The sculpture depicts two clashing rugby teams rising in low-relief style from the Cook Strait (where the waves from the Pacific Ocean meet the waves of the Tasman Sea). At the peak of the sculpture, in full figurative style, a victorious player reaches for the burnished bronze rugby ball.


The sign behind the sculpture seems to be a regular roosting spot for dozens of pigeons; a local man who feeds them daily was quite anxious for us to move on, but I wanted to get the inscription:

RUGBY WORLD CUP CELEBRATION SCULPTURE

Wellington City Council & Wētā Workshop

forces in pursuit
golden prize

The earth quakes
and our mighty grey wacke erupts
from the fragile earth

The waves crash through
the Cook Strait
from the South Pacific
to the Tasman Sea

Wellington – an energised city,
dynamically caught
between the sea
and the sky
– kept fresh by the ever
present wind

The cheeky Wellington sign on the waterfront near Te Papa has no letter “I” in it until someone stands in it.

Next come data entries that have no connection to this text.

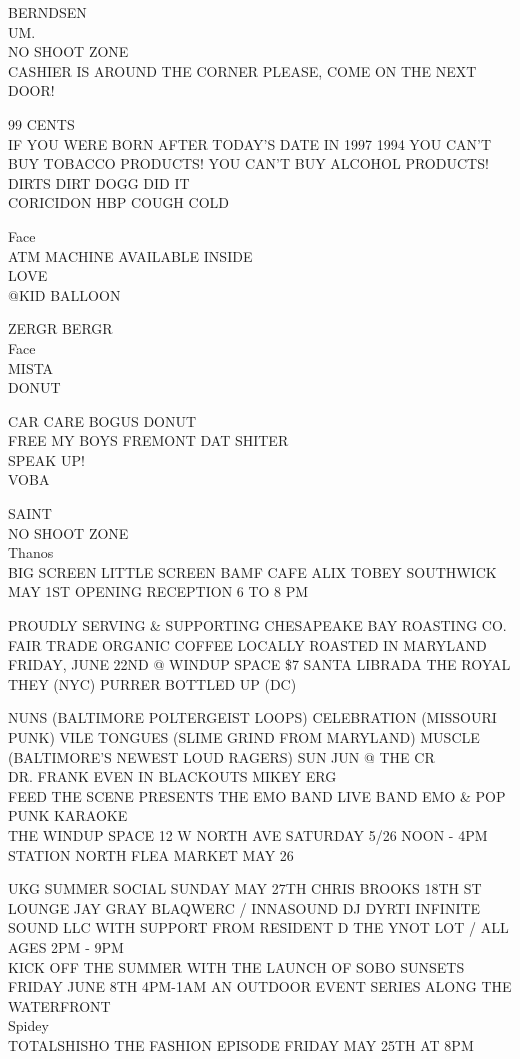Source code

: \documentclass[10pt,letterpaper]{article}
\begin{document}
BERNDSEN\\
UM.\\
NO SHOOT ZONE\\
CASHIER IS AROUND THE CORNER PLEASE, COME ON THE NEXT DOOR!

99 CENTS\\
IF YOU WERE BORN AFTER TODAY'S DATE IN 1997 1994 YOU CAN'T BUY TOBACCO PRODUCTS!  YOU CAN'T BUY ALCOHOL PRODUCTS!\\
DIRTS DIRT DOGG DID IT\\
CORICIDON HBP COUGH COLD

Face\\
ATM MACHINE AVAILABLE INSIDE\\
LOVE\\
@KID BALLOON

ZERGR BERGR\\
Face\\
MISTA\\
DONUT

CAR CARE BOGUS DONUT\\
FREE MY BOYS FREMONT DAT SHITER\\
SPEAK UP!\\
VOBA

SAINT\\
NO SHOOT ZONE\\
Thanos\\
BIG SCREEN LITTLE SCREEN BAMF CAFE ALIX TOBEY SOUTHWICK MAY 1ST OPENING RECEPTION 6 TO 8 PM

PROUDLY SERVING \& SUPPORTING CHESAPEAKE BAY ROASTING CO. FAIR TRADE ORGANIC COFFEE LOCALLY ROASTED IN MARYLAND\\
FRIDAY, JUNE 22ND @ WINDUP SPACE \$7 SANTA LIBRADA THE ROYAL THEY (NYC) PURRER BOTTLED UP (DC)

NUNS (BALTIMORE POLTERGEIST LOOPS) CELEBRATION (MISSOURI PUNK) VILE TONGUES (SLIME GRIND FROM MARYLAND) MUSCLE (BALTIMORE'S NEWEST LOUD RAGERS) SUN JUN @ THE CR\\
DR. FRANK EVEN IN BLACKOUTS MIKEY ERG\\
FEED THE SCENE PRESENTS THE EMO BAND LIVE BAND EMO \& POP PUNK KARAOKE\\
THE WINDUP SPACE 12 W NORTH AVE SATURDAY 5/26 NOON {-} 4PM STATION NORTH FLEA MARKET MAY 26

UKG SUMMER SOCIAL SUNDAY MAY 27TH CHRIS BROOKS 18TH ST LOUNGE JAY GRAY BLAQWERC / INNASOUND DJ DYRTI INFINITE SOUND LLC WITH SUPPORT FROM RESIDENT D THE YNOT LOT / ALL AGES 2PM {-} 9PM\\
KICK OFF THE SUMMER WITH THE LAUNCH OF SOBO SUNSETS FRIDAY JUNE 8TH 4PM{-}1AM AN OUTDOOR EVENT SERIES ALONG THE WATERFRONT\\
Spidey\\
TOTALSHISHO THE FASHION EPISODE FRIDAY MAY 25TH AT 8PM
\end{document}
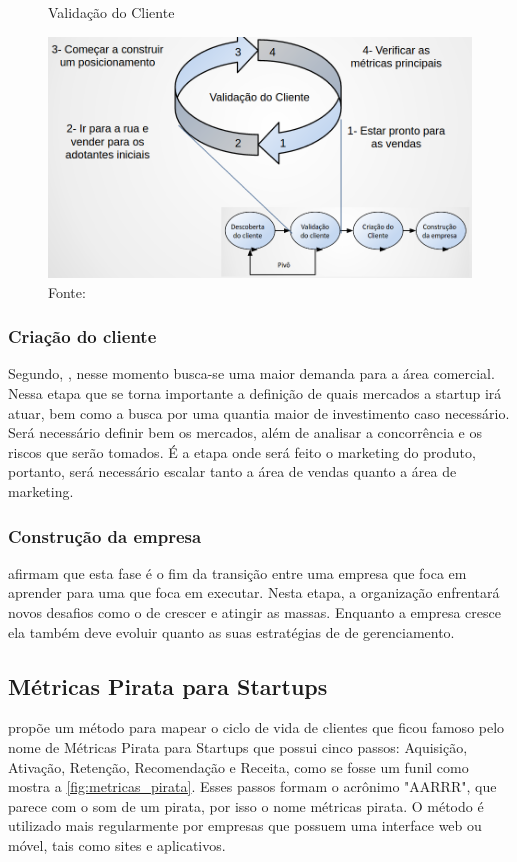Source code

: \begin{figure}[H]
\caption{Validação do Cliente}
\centerline{\includegraphics[scale=0.3]{img/validacao_do_cliente}}
\label{fig:validacao_do_cliente}
\caption* {Fonte: }
\end{figure}

\subsubsection{Criação do cliente}
\label{cha:criacao_do_cliente}
Segundo, , nesse momento busca-se uma maior demanda para a área comercial. Nessa etapa que se torna importante a definição de quais mercados a startup irá atuar, bem como a busca por uma quantia maior de investimento caso necessário. Será necessário definir bem os mercados, além de analisar a concorrência e os riscos que serão tomados. É a etapa onde será feito o marketing do produto, portanto, será necessário escalar tanto a área de vendas quanto a área de marketing.

\subsubsection{Construção da empresa}
\label{cha:construcao_da_empresa}
 afirmam que esta fase é o fim da transição entre uma empresa que foca em aprender para uma que foca em executar. Nesta etapa, a organização enfrentará novos desafios como o de crescer e atingir as massas. Enquanto a empresa cresce ela também deve evoluir quanto as suas estratégias de de gerenciamento.

\subsection{Métricas Pirata para Startups}
\label{cha:metricas_pirata}
 propõe um método para mapear o ciclo de vida de clientes que ficou famoso pelo nome de Métricas Pirata para Startups que possui cinco passos: Aquisição, Ativação, Retenção, Recomendação e Receita, como se fosse um funil como mostra a \autoref{fig:metricas_pirata}. Esses passos formam o acrônimo "AARRR", que parece com o som de um pirata, por isso o nome métricas pirata.
O método é utilizado mais regularmente por empresas que possuem uma interface web ou móvel, tais como sites e aplicativos.

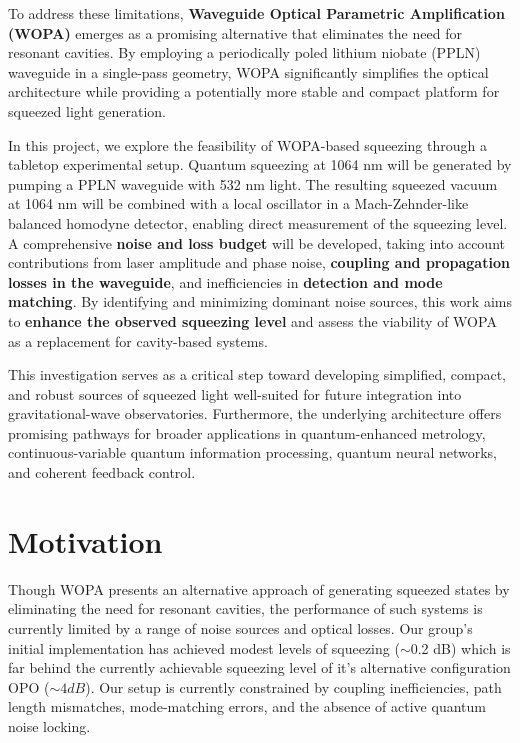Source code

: \documentclass[colorlinks=true,pdfstartview=FitV,linkcolor=blue,
citecolor=red,urlcolor=magenta]{ligodoc}
\begin{document}
To address these limitations, \textbf{Waveguide Optical Parametric Amplification (WOPA)} emerges as a promising alternative that eliminates the need for resonant cavities. By employing a periodically poled lithium niobate (PPLN) waveguide in a single-pass geometry, WOPA significantly simplifies the optical architecture while providing a potentially more stable and compact platform for squeezed light generation.

In this project, we explore the feasibility of WOPA-based squeezing through a tabletop experimental setup. Quantum squeezing at 1064 nm will be generated by pumping a PPLN waveguide with 532 nm light. The resulting squeezed vacuum at 1064 nm will be combined with a local oscillator in a Mach-Zehnder-like balanced homodyne detector, enabling direct measurement of the squeezing level. A comprehensive \textbf{noise and loss budget} will be developed, taking into account contributions from laser amplitude and phase noise, \textbf{coupling and propagation losses in the waveguide}, and inefficiencies in \textbf{detection and mode matching}. By identifying and minimizing dominant noise sources, this work aims to \textbf{enhance the observed squeezing level} and assess the viability of WOPA as a replacement for cavity-based systems.

This investigation serves as a critical step toward developing simplified, compact, and robust sources of squeezed light well-suited for future integration into gravitational-wave observatories. Furthermore, the underlying architecture offers promising pathways for broader applications in quantum-enhanced metrology, continuous-variable quantum information processing, quantum neural networks, and coherent feedback control.
\section{Motivation}


Though WOPA presents an alternative approach of generating squeezed states by eliminating the need for resonant cavities, the performance of such systems is currently limited by a range of noise sources and optical losses. Our group’s initial implementation has achieved modest levels of squeezing ($\sim$0.2 dB) which is far behind the currently achievable squeezing level of it's alternative configuration OPO ($\sim 4 dB$). Our setup is currently constrained by coupling inefficiencies, path length mismatches, mode-matching errors, and the absence of active quantum noise locking.
\end{document}
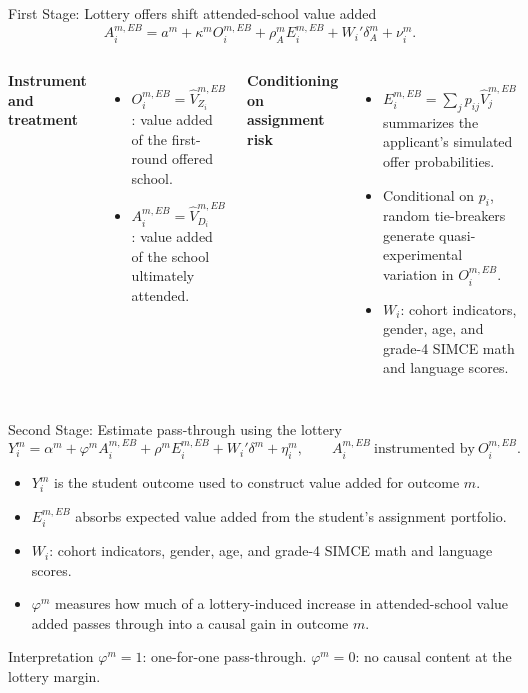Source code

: \documentclass[11pt,aspectratio=169]{beamer}
\let\oldparencite\parencite
\renewcommand{\parencite}[2][]{%
  \footnotesize {\tiny \oldparencite[#1]{#2}} \normalsize%
}
\newenvironment{wideitemize}{%
  \begin{minipage}{0.92\textwidth}
  \begin{itemize}
  \addtolength{\itemsep}{0.75em}
}{%
  \end{itemize}
  \end{minipage}
}
\begin{document}
\begin{frame}{First Stage: Lottery offers shift attended-school value added}
\small
\[
A_i^{m,EB}
=
a^m
+\kappa^m O_i^{m,EB}
+\rho_A^m E_i^{m,EB}
+W_i'\delta_A^m
+\nu_i^m.
\]

\begin{columns}[T,onlytextwidth]
  \textbf{Instrument and treatment}
  \begin{itemize}
    \item $O_i^{m,EB}=\widehat V_{Z_i}^{m,EB}$: value added of the first-round offered school.
    \item $A_i^{m,EB}=\widehat V_{D_i}^{m,EB}$: value added of the school ultimately attended.
  \end{itemize}

  \textbf{Conditioning on assignment risk}
  \begin{itemize}
    \item $E_i^{m,EB}=\sum_j p_{ij}\widehat V_j^{m,EB}$ summarizes the applicant's simulated offer probabilities.
    \item Conditional on $p_i$, random tie-breakers generate quasi-experimental variation in $O_i^{m,EB}$.
    \item $W_i$: cohort indicators, gender, age, and grade-4 SIMCE math and language scores.
  \end{itemize}
\end{columns}

\end{frame}
\begin{frame}{Second Stage: Estimate pass-through using the lottery}
\small
\[
Y_i^m
=
\alpha^m
+\varphi^m A_i^{m,EB}
+\rho^m E_i^{m,EB}
+W_i'\delta^m
+\eta_i^m,
\qquad
A_i^{m,EB}\ \text{instrumented by}\ O_i^{m,EB}.
\]

\begin{wideitemize}
  \addtolength{\itemsep}{-0.15em}
  \item $Y_i^m$ is the student outcome used to construct value added for outcome $m$.
  \item $E_i^{m,EB}$ absorbs expected value added from the student's assignment portfolio.
  \item $W_i$: cohort indicators, gender, age, and grade-4 SIMCE math and language scores.
  \item $\varphi^m$ measures how much of a lottery-induced increase in attended-school value added passes through into a causal gain in outcome $m$.
\end{wideitemize}

\vspace{0.1em}
\begin{alertblock}{Interpretation}
$\varphi^m=1$: one-for-one pass-through.\hfill
$\varphi^m=0$: no causal content at the lottery margin.
\end{alertblock}
\end{frame}
\end{document}
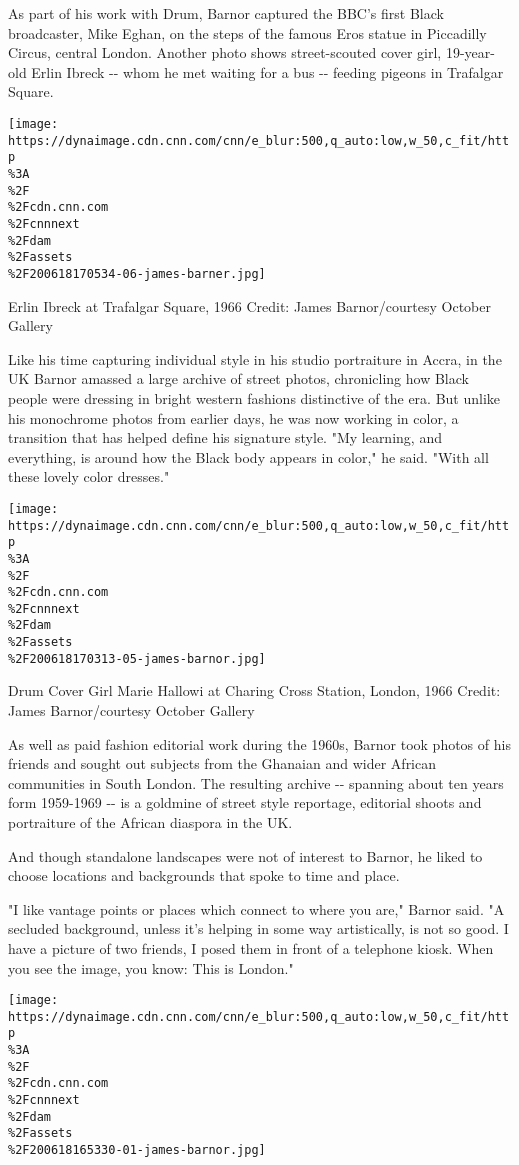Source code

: As part of his work with Drum, Barnor captured the BBC's first Black
broadcaster, Mike Eghan, on the steps of the famous Eros statue in
Piccadilly Circus, central London. Another photo shows street-scouted
cover girl, 19-year-old Erlin Ibreck -\/- whom he met waiting for a bus
-\/- feeding pigeons in Trafalgar Square.

\texttt{[image: https://dynaimage.cdn.cnn.com/cnn/e\_blur:500,q\_auto:low,w\_50,c\_fit/http\\\%3A\\\%2F\\\%2Fcdn.cnn.com\\\%2Fcnnnext\\\%2Fdam\\\%2Fassets\\\%2F200618170534-06-james-barner.jpg]}

Erlin Ibreck at Trafalgar Square, 1966 Credit: James Barnor/courtesy
October Gallery

Like his time capturing individual style in his studio portraiture in
Accra, in the UK Barnor amassed a large archive of street photos,
chronicling how Black people were dressing in bright western fashions
distinctive of the era. But unlike his monochrome photos from earlier
days, he was now working in color, a transition that has helped define
his signature style. "My learning, and everything, is around how the
Black body appears in color," he said. "With all these lovely color
dresses."

\texttt{[image: https://dynaimage.cdn.cnn.com/cnn/e\_blur:500,q\_auto:low,w\_50,c\_fit/http\\\%3A\\\%2F\\\%2Fcdn.cnn.com\\\%2Fcnnnext\\\%2Fdam\\\%2Fassets\\\%2F200618170313-05-james-barnor.jpg]}

Drum Cover Girl Marie Hallowi at Charing Cross Station, London, 1966
Credit: James Barnor/courtesy October Gallery

As well as paid fashion editorial work during the 1960s, Barnor took
photos of his friends and sought out subjects from the Ghanaian and
wider African communities in South London. The resulting archive -\/-
spanning about ten years form 1959-1969 -\/- is a goldmine of street
style reportage, editorial shoots and portraiture of the African
diaspora in the UK.

And though standalone landscapes were not of interest to Barnor, he
liked to choose locations and backgrounds that spoke to time and place.

"I like vantage points or places which connect to where you are," Barnor
said. "A secluded background, unless it's helping in some way
artistically, is not so good. I have a picture of two friends, I posed
them in front of a telephone kiosk. When you see the image, you know:
This is London."

\texttt{[image: https://dynaimage.cdn.cnn.com/cnn/e\_blur:500,q\_auto:low,w\_50,c\_fit/http\\\%3A\\\%2F\\\%2Fcdn.cnn.com\\\%2Fcnnnext\\\%2Fdam\\\%2Fassets\\\%2F200618165330-01-james-barnor.jpg]}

We got our 11,000 steps in, albeit on flat ground today, so I felt I deserved ice cream – or at least a flat (no pun intended) white. Sadly, by 4:00 p.m. on a Sunday all the cafés were closing.

Thinking about flat walks, from the waterfront we got a good view of the lookout we climbed to yesterday.


Because our life is non-stop glamour and adventure, our dinner: cheese, crackers, and apple slices in front of the TV, with a decadent dessert of coffee and a Cadbury Breakaway.


Tomorrow we have a tour or the New Zealand Parliament building. Rain is forecast, but hopefully not enough to prevent us from also visiting the gardens.

DINING NOTES:

We’d walked past Shed 5 on Jervois Quay a few nights ago. It was full of smiling, laughing diners, which is always a good sign, but what caught my eye was a fantastic looking portion of fish and chips being delivered to a table by the window. I’ve been thinking about it ever since.

The restaurant’s menu is the same at lunch as at dinner, so we opted to have our heavy meal of the day at 1:30 and then walk it off along the waterfront.

The catch of the day used in the battered fish was New Zealand Bluefish, and the giant fries were every bit as good as they looked.